DIE LINKE. Kerpen fordert daher:Um angesichts der demographischen Entwicklung angemessene Versorgungsstrukturen für eine immer älter werdende Gesellschaft zu schaffen ist die bestehende Hospiz- und Palliativversorgung in Kerpen zunächst durch verstärkte Öffentlichkeits- und Netzwerkarbeit weiter auszubauen und seitens der Kommune zu stärken.

(5) Für die Kerpener LINKE bleibt es Ziel, sich dafür einzusetzen, ein selbstbestimmtes Leben im Alter für alle in Kerpen zu ermöglichen und den Eintritt von Pflegebedürftigkeit zu verhindern bzw. hinauszuzögern. Dazu braucht es eine entsprechende Infrastruktur vor Ort, damit jederzeit für alle Situationen eine gute Versorgung für Hilfe- und Pflegebedürftige bis hin zu einer immer noch fehlenden stationären Hospiz-Einrichtung wohnortnah verfügbar ist. Dies kann aber, wie nun auch die Corona-Pandemie  deutlich werden lässt, nicht dem Markt überlassen werden. Wie der aktuelle Pflegebericht zeigt, gibt es erhebliche Defizite vor allem im Bereich des vorstationären und teilstationären Pflegeangebots in den Stadtteilen. Die Ausdifferenzierung der Wohnformen für alte Menschen ist nach wie vor unterkomplex. Es fehlt an Pflegefachkräften und Hausärzten.

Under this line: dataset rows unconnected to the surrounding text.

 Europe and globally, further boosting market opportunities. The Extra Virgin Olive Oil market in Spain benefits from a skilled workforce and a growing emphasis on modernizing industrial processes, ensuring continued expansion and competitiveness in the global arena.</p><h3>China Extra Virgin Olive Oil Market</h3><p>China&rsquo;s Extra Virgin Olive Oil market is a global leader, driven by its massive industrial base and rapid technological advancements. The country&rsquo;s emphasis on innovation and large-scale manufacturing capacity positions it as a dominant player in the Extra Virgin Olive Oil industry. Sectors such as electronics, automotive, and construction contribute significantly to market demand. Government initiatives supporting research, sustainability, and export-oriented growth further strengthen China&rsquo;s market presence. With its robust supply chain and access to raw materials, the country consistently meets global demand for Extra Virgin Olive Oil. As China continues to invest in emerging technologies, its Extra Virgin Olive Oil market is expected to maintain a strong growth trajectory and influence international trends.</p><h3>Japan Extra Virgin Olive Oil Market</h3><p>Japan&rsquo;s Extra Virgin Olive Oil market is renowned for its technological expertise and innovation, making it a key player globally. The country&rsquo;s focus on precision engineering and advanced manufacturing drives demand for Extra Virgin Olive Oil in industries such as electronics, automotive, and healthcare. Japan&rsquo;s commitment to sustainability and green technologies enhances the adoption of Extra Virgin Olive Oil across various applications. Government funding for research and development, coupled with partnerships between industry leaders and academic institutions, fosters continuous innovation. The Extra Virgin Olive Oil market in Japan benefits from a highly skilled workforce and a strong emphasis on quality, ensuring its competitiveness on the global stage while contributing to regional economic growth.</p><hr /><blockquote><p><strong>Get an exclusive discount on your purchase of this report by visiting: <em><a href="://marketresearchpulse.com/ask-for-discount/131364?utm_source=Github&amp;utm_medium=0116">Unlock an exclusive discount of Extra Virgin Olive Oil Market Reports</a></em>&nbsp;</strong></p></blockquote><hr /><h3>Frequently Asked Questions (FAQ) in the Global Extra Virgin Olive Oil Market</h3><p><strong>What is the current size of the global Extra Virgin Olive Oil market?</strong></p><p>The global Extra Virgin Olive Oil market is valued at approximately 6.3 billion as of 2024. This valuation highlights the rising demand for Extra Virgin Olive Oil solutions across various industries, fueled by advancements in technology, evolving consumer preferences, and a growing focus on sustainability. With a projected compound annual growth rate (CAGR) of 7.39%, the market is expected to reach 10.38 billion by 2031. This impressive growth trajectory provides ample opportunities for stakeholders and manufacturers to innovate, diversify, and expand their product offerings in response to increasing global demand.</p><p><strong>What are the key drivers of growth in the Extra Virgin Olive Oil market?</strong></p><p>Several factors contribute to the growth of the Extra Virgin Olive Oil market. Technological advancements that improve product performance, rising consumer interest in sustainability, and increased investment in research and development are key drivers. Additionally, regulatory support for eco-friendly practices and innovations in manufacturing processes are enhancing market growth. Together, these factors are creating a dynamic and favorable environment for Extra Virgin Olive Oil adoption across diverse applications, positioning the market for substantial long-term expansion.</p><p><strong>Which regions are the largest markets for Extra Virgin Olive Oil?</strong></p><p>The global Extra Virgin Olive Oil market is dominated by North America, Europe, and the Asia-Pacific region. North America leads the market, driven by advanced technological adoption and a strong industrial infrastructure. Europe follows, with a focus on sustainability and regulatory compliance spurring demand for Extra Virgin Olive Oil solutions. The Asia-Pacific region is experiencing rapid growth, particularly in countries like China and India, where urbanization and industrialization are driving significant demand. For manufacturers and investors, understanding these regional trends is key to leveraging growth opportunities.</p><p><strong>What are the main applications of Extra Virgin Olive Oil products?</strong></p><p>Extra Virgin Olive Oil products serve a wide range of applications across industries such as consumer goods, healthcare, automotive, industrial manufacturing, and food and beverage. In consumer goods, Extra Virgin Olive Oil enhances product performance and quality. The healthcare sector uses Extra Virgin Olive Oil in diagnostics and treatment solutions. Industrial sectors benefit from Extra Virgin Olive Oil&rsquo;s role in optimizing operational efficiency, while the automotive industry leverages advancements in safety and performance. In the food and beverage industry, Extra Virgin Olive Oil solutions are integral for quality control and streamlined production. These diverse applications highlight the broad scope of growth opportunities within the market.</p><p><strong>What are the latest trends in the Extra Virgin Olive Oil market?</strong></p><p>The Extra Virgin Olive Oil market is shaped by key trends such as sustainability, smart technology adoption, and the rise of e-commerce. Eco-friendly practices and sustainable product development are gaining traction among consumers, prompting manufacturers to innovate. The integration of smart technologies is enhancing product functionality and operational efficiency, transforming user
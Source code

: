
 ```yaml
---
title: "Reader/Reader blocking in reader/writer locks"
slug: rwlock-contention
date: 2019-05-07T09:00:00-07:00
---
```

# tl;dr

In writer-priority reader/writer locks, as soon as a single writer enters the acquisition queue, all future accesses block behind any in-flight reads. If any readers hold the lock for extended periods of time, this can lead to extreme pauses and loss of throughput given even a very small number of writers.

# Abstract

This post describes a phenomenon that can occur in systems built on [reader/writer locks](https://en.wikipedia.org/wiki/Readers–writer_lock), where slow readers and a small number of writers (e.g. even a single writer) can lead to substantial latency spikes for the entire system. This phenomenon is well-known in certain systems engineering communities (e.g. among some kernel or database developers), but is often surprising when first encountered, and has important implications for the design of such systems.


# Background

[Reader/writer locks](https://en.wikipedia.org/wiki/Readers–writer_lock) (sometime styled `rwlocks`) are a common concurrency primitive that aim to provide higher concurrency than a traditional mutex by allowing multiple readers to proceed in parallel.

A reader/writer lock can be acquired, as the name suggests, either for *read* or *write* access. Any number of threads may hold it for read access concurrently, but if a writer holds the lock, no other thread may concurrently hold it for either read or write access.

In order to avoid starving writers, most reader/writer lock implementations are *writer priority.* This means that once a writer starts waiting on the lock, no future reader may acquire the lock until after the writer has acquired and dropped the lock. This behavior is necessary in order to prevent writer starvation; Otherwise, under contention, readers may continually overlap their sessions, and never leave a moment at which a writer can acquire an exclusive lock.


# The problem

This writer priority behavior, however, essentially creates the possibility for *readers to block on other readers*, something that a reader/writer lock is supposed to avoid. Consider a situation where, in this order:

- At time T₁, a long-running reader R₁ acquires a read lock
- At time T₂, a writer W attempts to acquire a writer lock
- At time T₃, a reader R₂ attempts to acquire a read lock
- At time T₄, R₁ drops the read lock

Die Stadt steht hier zwar nur in der Planungsverantwortung, aber nicht ganz ohne Instrumente da. Im „Konzept für das Leben in Kerpen für Menschen in der zweiten Lebenshälfte“ der Stadt aus 2010 wird das bundesweit erfolgreiche Bielefelder Modell von Wohnanlagen als Vorbild für ein erfolgreiches Quartiersmanagement auch für Kerpen zur Umsetzung empfohlen. Es soll in erster Linie Senior*innen und jüngeren Menschen mit Behinderung selbstbestimmtes Wohnen in Wohnanlagen in ihrem gewohnten Stadtteil in vertrauter Umgebung ermöglichen. Wesentlicher Bestandteil ist eine Pflegestation, die eine 24-stündige medizinische und pflegerische Versorgung sicherstellt, ohne dass eine Betreuungspauschale anfiele. Außerdem ein professionell geführtes Quartierscafé als Treffpunkt/Sozialstation für die Mieter*innen der Anlage und die Nachbarschaft aller Altersstufen im Wohnumfeld. Dies soll dann zur Akquise und als Kristallisationspunkt für ehrenamtliches Engagement im gesamten Stadtteil dienen. Vergeben werden solche Wohnungen an Menschen mit geringem Einkommen. Die Wohnanlagen werden von städtischen Baugesellschaften erstellt. Kerpen hatte damals wohl in 2010 einen Besuch in Bielefeld organisiert. Eine Umsetzung erfolgte bislang nicht. Warum nicht? In Bielefeld selbst wird gerade das 17. Projekt realisiert!

DIE LINKE. Kerpen fordert weiterhin:Um eine mehrgenerationengerechte Quartiersentwicklung in Kerpen endlich anzugehen wird ein Projekt etwa in Form des Bielefelder Modells umgehend in einem Kerpener Stadtteil beispielhaft umgesetzt.

DIE LINKE. Kerpen setzt sich dafür ein: Alle Kerpener Stadtteile werden langfristig nach dem Vorbild des Bielefelder Modells mit einem Treffpunkt für alle Bürger*innen ausgestattet.

(6) Um das soziale Miteinander und die zivilgesellschaftlichen Strukturen zu fördern, ist es aus unserer Sicht nicht nur erforderlich in allen vier Hauptzentren unserer ländlichen Kommune jeweils Gemeinschaftseinrichtungen für Bürger*innen aller Generationen für Gruppen und Vereine zu schaffen, die es ermöglichen, soziale und kulturelle Veranstaltungen durchzuführen. Wichtig ist für uns damit auch die Versorgung von Bedürftigen mit kostengünstiger und gesundheitsfördernder Essensverpflegung zu ermöglichen. Als Vorbild dient uns ein städtische Bürgerzentrum in Köln und der damit verbundene Integrationsbetrieb, in dem Menschen mit und ohne Beeinträchtigung und Langzeitarbeitslose beschäftigt werden für die Herstellung und Auslieferung von Gemeinschaftsverpflegung für Kölner Schulen und Kindertagesstätten sowie eben dem Bistro im Bürgerzentrum selbst.

DIE LINKE. Kerpen setzt sich dafür ein: Um eine preisgünstige Essensverpflegung aus regionalen frischen, möglichst ökologisch nachhaltig angebauten Lebensmitteln für Bedürftige in den einzurichtenden Bürgerzentren sicherzustellen und auch für die Kerpener Schulen und Kindertagesstätten zu gewährleisten, beteiligt sich die Stadt aktiv an der Gründung und Finanzierung eines Integrationsbetriebs zur Herstellung von Gemeinschaftsverpflegung.

(7) DIE LINKE. Kerpen setzt sich dafür ein Um die Familien finanziell zu entlasten, setzt sich DIE LINKE. Kerpen für die Abschaffung der Elternbeiträge für die Ü-3-Betreuung in den Kindertagesstätten ein.